## [Work to be completed]
Report all lines below with the word "吸引嵌入式开发初学者".

── Source information ──

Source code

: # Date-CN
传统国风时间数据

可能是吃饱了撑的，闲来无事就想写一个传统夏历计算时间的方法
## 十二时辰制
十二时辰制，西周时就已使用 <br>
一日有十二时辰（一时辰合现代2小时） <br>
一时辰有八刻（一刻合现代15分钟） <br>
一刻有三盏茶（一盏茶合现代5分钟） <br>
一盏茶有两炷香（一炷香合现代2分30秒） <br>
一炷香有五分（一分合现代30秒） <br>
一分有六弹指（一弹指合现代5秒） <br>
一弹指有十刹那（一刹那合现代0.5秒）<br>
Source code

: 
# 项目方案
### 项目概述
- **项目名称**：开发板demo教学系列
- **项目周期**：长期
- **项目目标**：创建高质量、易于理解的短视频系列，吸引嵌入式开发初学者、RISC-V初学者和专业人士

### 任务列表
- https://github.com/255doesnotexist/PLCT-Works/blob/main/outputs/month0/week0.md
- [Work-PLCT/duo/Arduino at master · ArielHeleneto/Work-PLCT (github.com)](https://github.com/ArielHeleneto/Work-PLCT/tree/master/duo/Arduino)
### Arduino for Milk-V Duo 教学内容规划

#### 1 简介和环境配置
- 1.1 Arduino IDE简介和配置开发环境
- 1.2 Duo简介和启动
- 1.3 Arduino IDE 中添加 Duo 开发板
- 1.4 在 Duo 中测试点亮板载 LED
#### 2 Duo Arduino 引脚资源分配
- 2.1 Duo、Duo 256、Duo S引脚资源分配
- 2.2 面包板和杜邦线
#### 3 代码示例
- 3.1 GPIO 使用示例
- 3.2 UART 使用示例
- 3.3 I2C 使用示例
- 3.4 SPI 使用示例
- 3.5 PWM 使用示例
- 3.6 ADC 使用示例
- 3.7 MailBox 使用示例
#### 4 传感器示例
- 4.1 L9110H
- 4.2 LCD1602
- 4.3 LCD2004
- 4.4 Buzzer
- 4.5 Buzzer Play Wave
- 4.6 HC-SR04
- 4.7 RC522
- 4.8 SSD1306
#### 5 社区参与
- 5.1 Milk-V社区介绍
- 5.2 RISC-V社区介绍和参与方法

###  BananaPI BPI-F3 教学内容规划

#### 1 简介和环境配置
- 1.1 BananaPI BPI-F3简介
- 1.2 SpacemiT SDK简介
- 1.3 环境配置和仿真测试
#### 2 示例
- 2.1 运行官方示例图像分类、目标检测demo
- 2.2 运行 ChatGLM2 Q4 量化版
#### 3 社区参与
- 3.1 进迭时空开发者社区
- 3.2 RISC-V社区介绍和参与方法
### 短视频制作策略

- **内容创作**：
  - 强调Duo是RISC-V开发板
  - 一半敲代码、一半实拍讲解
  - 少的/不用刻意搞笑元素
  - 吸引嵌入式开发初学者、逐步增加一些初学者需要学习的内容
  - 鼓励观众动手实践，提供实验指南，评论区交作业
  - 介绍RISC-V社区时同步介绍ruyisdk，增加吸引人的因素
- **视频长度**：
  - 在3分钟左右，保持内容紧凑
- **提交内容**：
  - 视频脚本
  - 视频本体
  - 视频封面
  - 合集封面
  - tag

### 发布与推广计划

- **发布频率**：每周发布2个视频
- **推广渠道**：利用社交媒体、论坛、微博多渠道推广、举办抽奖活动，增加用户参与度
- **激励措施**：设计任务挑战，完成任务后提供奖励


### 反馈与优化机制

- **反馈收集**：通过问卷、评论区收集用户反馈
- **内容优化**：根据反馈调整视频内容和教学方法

───

## [Exercise result]
- **项目目标**：创建高质量、易于理解的短视频系列，吸引嵌入式开发初学者、RISC-V初学者和专业人士
  - 吸引嵌入式开发初学者、逐步增加一些初学者需要学习的内容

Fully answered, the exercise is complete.